### INSTRUCTIONS FOR THE TASK
Whenever the word "change" shows up in a line of the data, copy that line.
+++++
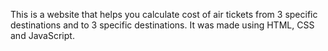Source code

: This is a website that helps you calculate cost of air tickets from 3 specific destinations and to 3 specific destinations. It was made using HTML, CSS and JavaScript.
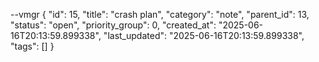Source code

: --vmgr
{
  "id": 15,
  "title": "crash plan",
  "category": "note",
  "parent_id": 13,
  "status": "open",
  "priority_group": 0,
  "created_at": "2025-06-16T20:13:59.899338",
  "last_updated": "2025-06-16T20:13:59.899338",
  "tags": []
}


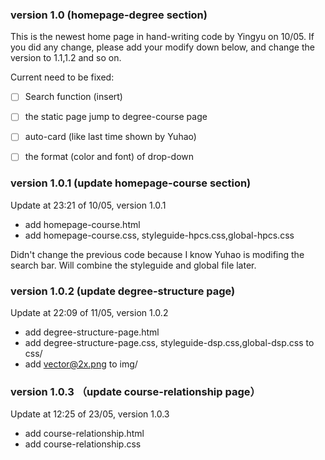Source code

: ### version 1.0 (homepage-degree section)
This is the newest home page in hand-writing code by Yingyu on 10/05. If you did any change, please add your modify down below, and change the version to 1.1,1.2 and so on.

Current need to be fixed:
- [ ] Search function (insert)
- [ ]  the static page jump to degree-course page
- [ ]  auto-card (like last time shown by Yuhao)
- [ ]  the format (color and font) of drop-down


### version 1.0.1 (update homepage-course section)
Update at 23:21 of 10/05, version 1.0.1
  - add homepage-course.html
  - add homepage-course.css, styleguide-hpcs.css,global-hpcs.css
  
  Didn't change the previous code because I know Yuhao is modifing the search bar. Will combine the styleguide and global file later.
  
### version 1.0.2 (update degree-structure page)
Update at 22:09 of 11/05, version 1.0.2
  - add degree-structure-page.html
  - add degree-structure-page.css, styleguide-dsp.css,global-dsp.css to css/
  - add vector@2x.png to img/

### version 1.0.3 （update course-relationship page）
Update at 12:25 of 23/05, version 1.0.3
  - add course-relationship.html
  - add course-relationship.css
+++++
### WRITTEN RESPONSE
This is the newest home page in hand-writing code by Yingyu on 10/05. If you did any change, please add your modify down below, and change the version to 1.1,1.2 and so on.
  Didn't change the previous code because I know Yuhao is modifing the search bar. Will combine the styleguide and global file later.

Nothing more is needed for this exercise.